#### Records to process ####
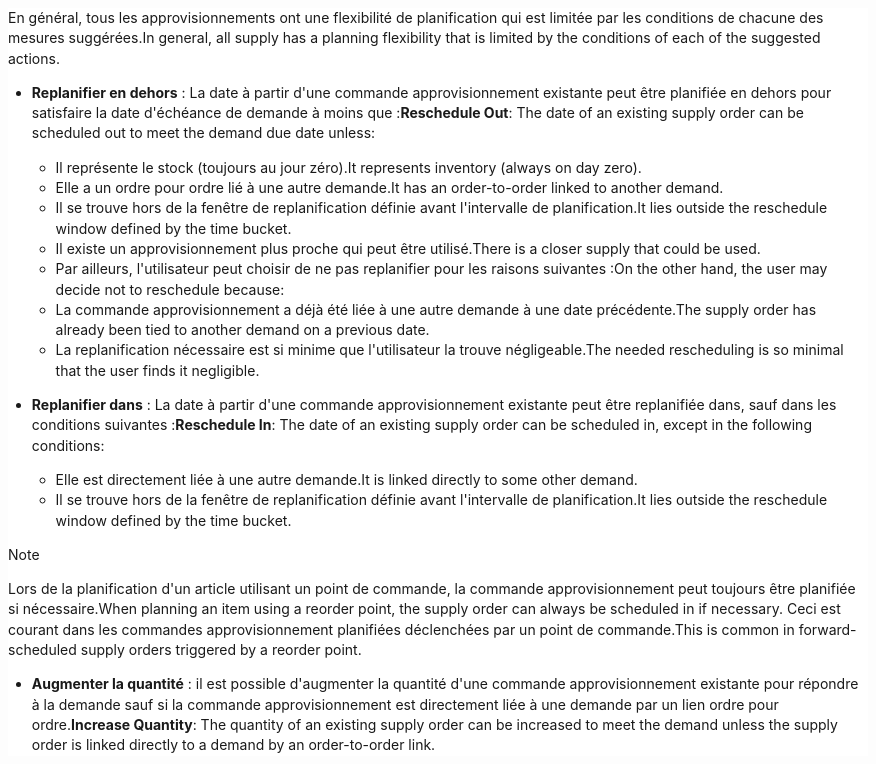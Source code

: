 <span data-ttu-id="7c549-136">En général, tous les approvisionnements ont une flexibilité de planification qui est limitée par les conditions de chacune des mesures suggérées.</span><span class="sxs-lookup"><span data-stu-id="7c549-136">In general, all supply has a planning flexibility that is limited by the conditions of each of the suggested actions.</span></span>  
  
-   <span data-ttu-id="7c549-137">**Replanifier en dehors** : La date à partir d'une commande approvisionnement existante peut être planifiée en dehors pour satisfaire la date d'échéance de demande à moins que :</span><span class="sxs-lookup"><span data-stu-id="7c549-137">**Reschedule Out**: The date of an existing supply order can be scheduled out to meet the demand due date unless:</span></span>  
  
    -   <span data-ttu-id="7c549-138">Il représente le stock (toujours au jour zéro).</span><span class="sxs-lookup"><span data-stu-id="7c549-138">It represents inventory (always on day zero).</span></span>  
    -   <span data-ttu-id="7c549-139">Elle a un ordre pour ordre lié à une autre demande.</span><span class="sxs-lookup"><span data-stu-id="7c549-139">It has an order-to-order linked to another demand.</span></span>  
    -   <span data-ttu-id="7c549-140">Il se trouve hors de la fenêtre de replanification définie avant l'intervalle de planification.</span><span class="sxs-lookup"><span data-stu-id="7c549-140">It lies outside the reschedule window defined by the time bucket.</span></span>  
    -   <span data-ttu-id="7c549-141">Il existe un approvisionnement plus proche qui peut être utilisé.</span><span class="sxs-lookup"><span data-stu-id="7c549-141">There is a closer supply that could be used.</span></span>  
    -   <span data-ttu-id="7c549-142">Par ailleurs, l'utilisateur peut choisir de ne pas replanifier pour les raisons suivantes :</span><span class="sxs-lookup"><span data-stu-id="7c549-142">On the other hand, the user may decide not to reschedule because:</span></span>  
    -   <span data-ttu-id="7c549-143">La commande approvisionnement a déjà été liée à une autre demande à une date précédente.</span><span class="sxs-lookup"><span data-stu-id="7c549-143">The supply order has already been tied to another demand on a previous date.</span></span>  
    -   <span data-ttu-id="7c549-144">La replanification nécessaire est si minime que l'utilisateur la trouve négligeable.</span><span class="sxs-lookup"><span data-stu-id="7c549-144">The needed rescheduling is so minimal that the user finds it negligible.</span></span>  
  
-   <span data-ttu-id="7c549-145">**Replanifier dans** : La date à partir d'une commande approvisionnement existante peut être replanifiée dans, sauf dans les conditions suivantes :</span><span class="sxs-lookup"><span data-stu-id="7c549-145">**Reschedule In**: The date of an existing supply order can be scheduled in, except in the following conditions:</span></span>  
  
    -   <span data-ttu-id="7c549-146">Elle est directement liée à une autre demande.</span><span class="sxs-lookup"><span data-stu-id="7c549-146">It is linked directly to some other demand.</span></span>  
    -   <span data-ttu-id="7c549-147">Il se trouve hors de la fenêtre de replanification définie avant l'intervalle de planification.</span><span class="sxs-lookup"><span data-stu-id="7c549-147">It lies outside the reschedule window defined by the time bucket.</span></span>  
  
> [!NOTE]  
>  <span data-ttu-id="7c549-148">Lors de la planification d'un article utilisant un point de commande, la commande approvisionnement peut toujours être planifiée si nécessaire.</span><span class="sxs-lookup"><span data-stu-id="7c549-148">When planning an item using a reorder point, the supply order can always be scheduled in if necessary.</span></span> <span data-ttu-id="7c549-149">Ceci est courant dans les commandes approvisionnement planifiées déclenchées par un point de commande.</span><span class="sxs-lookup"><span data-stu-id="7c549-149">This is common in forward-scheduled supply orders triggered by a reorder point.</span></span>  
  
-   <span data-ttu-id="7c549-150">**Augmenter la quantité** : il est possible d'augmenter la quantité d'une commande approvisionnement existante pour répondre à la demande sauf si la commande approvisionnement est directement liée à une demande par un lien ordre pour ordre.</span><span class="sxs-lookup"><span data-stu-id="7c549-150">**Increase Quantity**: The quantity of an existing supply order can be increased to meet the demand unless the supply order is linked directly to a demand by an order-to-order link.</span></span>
####
**Task:**
The expected answer holds each line from the listing above where the string "another" is present.

**Answer to this exercise:**
    -   <span data-ttu-id="7c549-139">Elle a un ordre pour ordre lié à une autre demande.</span><span class="sxs-lookup"><span data-stu-id="7c549-139">It has an order-to-order linked to another demand.</span></span>  
    -   <span data-ttu-id="7c549-143">La commande approvisionnement a déjà été liée à une autre demande à une date précédente.</span><span class="sxs-lookup"><span data-stu-id="7c549-143">The supply order has already been tied to another demand on a previous date.</span></span>  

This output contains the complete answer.